When a cell is selected I query Core Data for the actual object based on
the object id from _idArray
using the following predicate:
[NSPredicate predicateWithFormat:@"identifier = %@", [_idArray objectAtIndex:indexPath.row]];
The result is a tableView
with search option that responsively
displays full-text search results in order of their relevance.
Performance
There are some performance issues in the implementation described above. This becomes apparent when the query is fired with only a single character. All documents may contain the character `e'. Calculating the ranks of the resultset from this query can take up to 1.5 seconds on older devices. A solution would be to not rank the results of single character queries, or only to fire the query after the second character was given.
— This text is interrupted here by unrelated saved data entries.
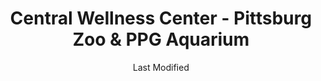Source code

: ---
layout: location-page
date: Last Modified
description: "Local COVID-19 testing is available at Central Wellness Center - Pittsburg Zoo & PPG Aquarium in Pittsburgh, Pennsylvania, USA."
permalink: "locations/pennsylvania/pittsburgh/central-wellness-center-pittsburg-zoo-and-ppg-aquarium/"
tags:
  - locations
  - pennsylvania
title: Central Wellness Center - Pittsburg Zoo & PPG Aquarium
uniqueName: central-wellness-center-pittsburg-zoo-and-ppg-aquarium
state: Pennsylvania
stateAbbr: PA
hood: "Allegheny County"
address: "7370 Baker St"
city: "Pittsburgh"
zip: "15206"
zipsNearby: "15610 15520 15611 15411 16210 15310 15001 15412 15413 15101 15710 15612 15003 15311 15613 15615 15920 15616 15617 15004 15312 15618 15005 15006 15007 15313 15009 15010 15012 15922 15314 16112 15102 16211 15716 15717 15750 15315 15923 15531 15546 15619 16016 16017 16018 16020 15014 15104 15620 15015 15316 15017 15415 15416 15417 16022 15720 15018 15019 15020 15021 16001 16002 16003 16023 16212 15419 16213 16024 15621 15317 15339 15420 15320 15106 15321 15421 15723 15622 15022 15422 15024 16025 15025 15623 15725 15322 15323 15026 16372 15727 15728 15761 15423 15324 15729 15424 15485 15425 16027 15027 15731 15108 15028 16218 15624 15732 15739 15030 15325 15031 16221 15032 15427 16115 15625 15928 15428 16222 15626 15429 15627 15430 15327 15929 16223 15734 15628 15033 15034 15431 15432 15110 16028 16029 15035 15433 15112 15629 16030 16116 15330 15434 15736 15037 15331 16117 15038 16373 16120 16033 15631 15632 15435 15436 16224 15437 16121 15438 16034 15332 16123 15633 16226 16228 16035 15540 16036 15333 15042 16229 15541 15549 15334 15336 15043 15440 15044 15045 15116 15046 15634 15544 15337 15047 15338 15601 15605 15606 15442 16127 15744 15635 16037 15636 16038 15049 16230 15745 16039 15637 15443 15340 15444 16040 15746 16132 15341 15935 15953 15747 15713 15748 15120 15050 15936 15445 15638 15342 15639 15640 15641 15126 15701 15705 15446 15051 15052 15127 15642 15447 16133 15448 15644 15344 15547 15937 15053 15901 15902 15904 15905 15906 15907 15909 15915 15945 15646 16041 15449 16374 15752 16201 16232 16136 16331 15450 15451 16375 15054 15647 15650 15655 15055 15454 15656 15056 15455 15456 15129 15658 16234 15660 15661 15754 15662 16045 15458 15057 16236 15756 15131 15132 15133 15134 15135 15136 15663 15664 15665 16238 15345 15759 15551 15459 16046 16066 15460 15410 15461 15346 16240 15347 15462 16137 15463 15059 15060 15464 15348 15942 15061 15062 15063 15064 15465 15349 15666 15668 15350 15943 15065 15351 15670 16140 16242 16253 15066 16101 16102 16103 16105 16107 16108 15671 15067 15466 15944 15352 16141 15467 15068 15069 15672 16142 16172 15762 15353 15469 15673 15137 16048 15674 16244 15071 15139 16245 15470 15472 16049 15675 15765 15473 16050 15122 15123 15140 15146 15201 15202 15203 15204 15205 15206 15207 15208 15209 15210 15211 15212 15213 15214 15215 15216 15217 15218 15219 15220 15221 15222 15223 15224 15225 15226 15227 15228 15229 15230 15231 15232 15233 15234 15235 15236 15237 15238 15239 15240 15241 15242 15243 15244 15250 15251 15252 15253 15254 15255 15257 15258 15259 15260 15261 15262 15264 15265 15267 15268 15270 15272 15274 15275 15276 15277 15278 15279 15281 15282 15283 15286 15289 15290 15295 15676 16246 15439 15474 16051 15142 15072 16052 15329 16143 15763 15770 15776 15784 15677 16053 15475 15357 15358 15678 16248 15949 15074 15758 15771 15557 15359 15476 15477 15772 15679 15075 16249 15076 16250 16054 15680 15681 16055 16056 15360 15682 15683 15954 15143 16146 16148 15774 15077 15561 15684 16255 16021 16057 15078 16256 15478 15479 15480 15501 15502 15510 15555 15081 15361 15685 15362 15686 15144 15687 15777 15482 15483 15548 15563 15363 15082 15083 15364 15084 15688 15365 16259 16261 15778 15959 15779 15085 16058 15145 15957 15960 15484 15401 15689 16059 15780 15486 15690 15366 15367 15147 15368 16155 15961 16156 15488 16157 15301 15370 15087 15691 15376 15088 15377 15378 15783 15489 16159 15379 15692 15089 16160 16061 15086 15090 15095 15096 16161 15490 15693 15492 15091 15148 15380 16262 15695 16263 15696 15697 15698 16063 26030 26031 26032 26033 26034 26035 26036 26037 26038 26039 26040 26041 26047 26050 26056 26058 26059 26060 26062 26070 26074 26003 26075 26521 26524 26525 26562 26527 26531 26570 26574 26534 26575 26581 26541 26542 26585 26501 26502 26504 26505 26506 26507 26508 26543 26544 26546 26590 43901 43903 44607 43905 43906 43908 43909 43910 43912 43913 43907 44405 44406 44615 43916 44408 44619 43917 43920 44413 44625 43925 44415 44416 43926 43927 43977 43928 44422 43930 44423 43974 43976 44425 43932 43933 43986 44427 43934 44431 44432 44492 44436 43935 43937 44651 43938 43939 43940 44441 43981 44442 43984 44443 44445 44665 44452 44454 43941 43942 43943 43944 44455 44460 43945 43988 43947 43948 43950 43952 43953 43961 44471 43962 43963 43964 43967 44490 43968 44493 43970 43971 44501 44502 44503 44504 44505 44506 44507 44509 44510 44511 44512 44513 44514 44515 44555 21531 15263 15266 15273 15285 15288 15740 16215 44631" 
mapUrl: "http://maps.apple.com/?q=Central+Wellness+Center+-+Pittsburg+Zoo+and+PPG+Aquarium&address=7370+Baker+St,Pittsburgh,Pennsylvania,15206"
locationType: Drive-thru
phone: "412-515-0000"
website: "https://www.pittsburghzoo.org/drive-through-covid-19-testing/"
onlineBooking: undefined
closed: undefined
closedUpdate: April 21st, 2020
notes: "Only for individuals with symptoms. Open to all."
days: Contact for hours of operation.
ctaMessage: Learn more
ctaUrl: "https://www.pittsburghzoo.org/drive-through-covid-19-testing/"
---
The screenshots below show the perfomance gain over the Core Data queries:
SQLites Full-text search.
performance]
Core Data with contains[cd]
predicate.
97.8% CPU usage vs 87.9% CPU usage, an almost 10% decrease. Profiler results of memory usage see an allocation decrease from 131.56 to 19.85 MB, at least a 660% decrease. In practise this means that the app will remain responsive while searching.
Conclusion
Although this implementation may not be as elegant when compared to Core Data-based search implementions, this SQLite implementation offers something Core Data does not: full-text search. Next to that, it performs almost 10% faster and at least 660% more (memory) efficiently than a comparable Core Data query.
Further thoughts
Core Data could be left out of this implementation, SQLite offers
comparable functionality, improved performance and FTS. This would mean
that the tableViewDatasource
would have to be adjusted to map the FMDB
resultset rather than the CoreData fetchRequest
resultset.